Benny (Austin Butler) dans « The Bikeriders », de Jeff Nichols.

Jeff Nichols, 45 ans, est l’auteur de six longs-métrages réalisés en seize ans de carrière dans une remarquable diversité de genres – du western Shotgun Stories (2007) au film de motards The Bikeriders, en passant par le thriller paranoïaque Take Shelter (2012) ou le mélo Loving (2016). Ils témoignent d’une sombre et fascinante cohérence. Deux questions essentielles semblent y tourmenter Nichols. D’abord : le pire, qui annonce toujours sa couleur dans ses films, va-t-il finir par arriver ? Ensuite, le personnage prophétique, qui a pour vocation de le prédire ou de le préfigurer, et qui se révèle généralement à mi-chemin de l’angélisme et de la dinguerie, sera-t-il celui-là même par qui il arrivera ?

Une certaine folie eschatologique proprement américaine, où le bien et le mal se révèlent les deux faces d’une même pièce, trouve ainsi dans son œuvre, qu’on pourrait qualifier de néoclassique, de lancinants échos. The Bikeriders, qui se frotte à l’immense mythologie de la route et des gangs américains, se situe à son tour dans cette épure et se réfugie, comme la plupart des films d’auteur américains récents, dans le passé. Soit l’histoire, située dans les années 1960, d’un club du Midwest nommé The Vandals. Johnny (Tom Hardy), son chef, brute sympathique, l’a fondé avec quelques amis. S’y sont notamment agrégés Benny (Austin Butler), tête brûlée à la beauté ravageuse, sa petite amie, Kathy (Jodie Comer), jolie brune folle de son bel amant, ou encore Zipco (Michael Shannon), géant letton alcoolique et férocement anticommuniste.

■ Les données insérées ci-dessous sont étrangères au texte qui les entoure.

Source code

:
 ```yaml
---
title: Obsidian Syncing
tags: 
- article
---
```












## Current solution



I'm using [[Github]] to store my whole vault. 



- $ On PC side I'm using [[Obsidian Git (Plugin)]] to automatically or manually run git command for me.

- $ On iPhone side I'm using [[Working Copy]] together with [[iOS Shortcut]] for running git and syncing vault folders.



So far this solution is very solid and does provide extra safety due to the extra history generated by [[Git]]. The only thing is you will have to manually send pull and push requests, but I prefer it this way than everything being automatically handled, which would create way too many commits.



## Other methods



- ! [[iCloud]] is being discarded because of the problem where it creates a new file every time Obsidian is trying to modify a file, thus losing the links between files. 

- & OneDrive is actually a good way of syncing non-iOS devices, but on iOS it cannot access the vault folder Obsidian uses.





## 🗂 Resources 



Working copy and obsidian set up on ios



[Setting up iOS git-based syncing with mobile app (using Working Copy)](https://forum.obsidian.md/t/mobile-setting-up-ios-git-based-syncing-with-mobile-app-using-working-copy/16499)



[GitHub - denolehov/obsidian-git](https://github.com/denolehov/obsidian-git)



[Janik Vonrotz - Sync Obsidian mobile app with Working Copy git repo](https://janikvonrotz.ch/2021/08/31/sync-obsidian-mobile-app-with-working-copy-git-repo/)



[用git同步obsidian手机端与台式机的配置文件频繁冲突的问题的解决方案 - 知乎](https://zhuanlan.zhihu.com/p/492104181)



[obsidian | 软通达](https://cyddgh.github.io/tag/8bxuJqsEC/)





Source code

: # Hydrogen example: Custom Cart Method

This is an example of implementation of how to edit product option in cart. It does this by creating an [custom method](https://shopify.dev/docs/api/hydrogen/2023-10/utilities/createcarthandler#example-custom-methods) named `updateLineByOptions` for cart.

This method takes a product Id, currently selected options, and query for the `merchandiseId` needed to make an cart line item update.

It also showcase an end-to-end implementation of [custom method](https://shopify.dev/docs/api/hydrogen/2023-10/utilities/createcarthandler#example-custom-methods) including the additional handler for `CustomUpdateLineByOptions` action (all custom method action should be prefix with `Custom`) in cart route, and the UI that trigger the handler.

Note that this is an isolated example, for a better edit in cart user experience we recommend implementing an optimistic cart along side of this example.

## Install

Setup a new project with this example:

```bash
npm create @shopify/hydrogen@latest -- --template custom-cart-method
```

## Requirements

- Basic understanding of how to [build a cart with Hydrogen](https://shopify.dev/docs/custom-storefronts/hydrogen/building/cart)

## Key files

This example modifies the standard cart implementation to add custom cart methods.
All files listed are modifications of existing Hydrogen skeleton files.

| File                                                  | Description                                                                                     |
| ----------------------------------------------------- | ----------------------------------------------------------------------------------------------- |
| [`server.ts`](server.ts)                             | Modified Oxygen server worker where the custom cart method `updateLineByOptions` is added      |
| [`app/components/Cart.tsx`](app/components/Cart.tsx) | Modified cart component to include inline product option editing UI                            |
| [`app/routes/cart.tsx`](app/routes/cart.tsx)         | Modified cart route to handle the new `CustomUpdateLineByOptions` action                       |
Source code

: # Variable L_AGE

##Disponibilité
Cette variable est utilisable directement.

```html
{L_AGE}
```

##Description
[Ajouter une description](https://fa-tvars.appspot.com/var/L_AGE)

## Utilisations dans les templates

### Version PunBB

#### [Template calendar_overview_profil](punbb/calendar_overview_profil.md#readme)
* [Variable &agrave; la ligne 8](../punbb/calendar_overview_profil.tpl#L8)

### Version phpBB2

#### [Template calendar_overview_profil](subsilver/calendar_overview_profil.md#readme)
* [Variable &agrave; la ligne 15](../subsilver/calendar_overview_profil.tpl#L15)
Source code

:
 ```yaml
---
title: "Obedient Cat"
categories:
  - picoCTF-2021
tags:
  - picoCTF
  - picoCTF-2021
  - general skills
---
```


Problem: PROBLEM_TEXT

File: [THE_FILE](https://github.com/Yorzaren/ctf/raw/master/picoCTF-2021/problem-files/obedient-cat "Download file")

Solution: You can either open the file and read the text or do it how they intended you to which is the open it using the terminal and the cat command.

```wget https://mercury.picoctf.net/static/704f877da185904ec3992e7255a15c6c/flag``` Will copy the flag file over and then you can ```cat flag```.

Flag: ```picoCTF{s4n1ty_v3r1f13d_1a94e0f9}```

Parti pris narratif original

Inspiré par un livre de photographies de Danny Lyon, figure du nouveau journalisme qui aura passé quatre années auprès d’un gang de motards, le film semble vouloir à son tour fixer, en première intention, l’imagerie des bikers, autrement nommés par chez nous les « blousons noirs ». Cuir et ronflement de moteurs à tous les étages. Routes rectilignes fixant horizon des hommes et des machines. Utopie de l’amitié virile et de la liberté primitive reconquise. Baston à tous les étages. Bar enfumé et cadavres de bouteilles de bière. Tout cela sent un peu le réchauffé quand même. Jeff Nichols tente en même temps de complexifier son propos.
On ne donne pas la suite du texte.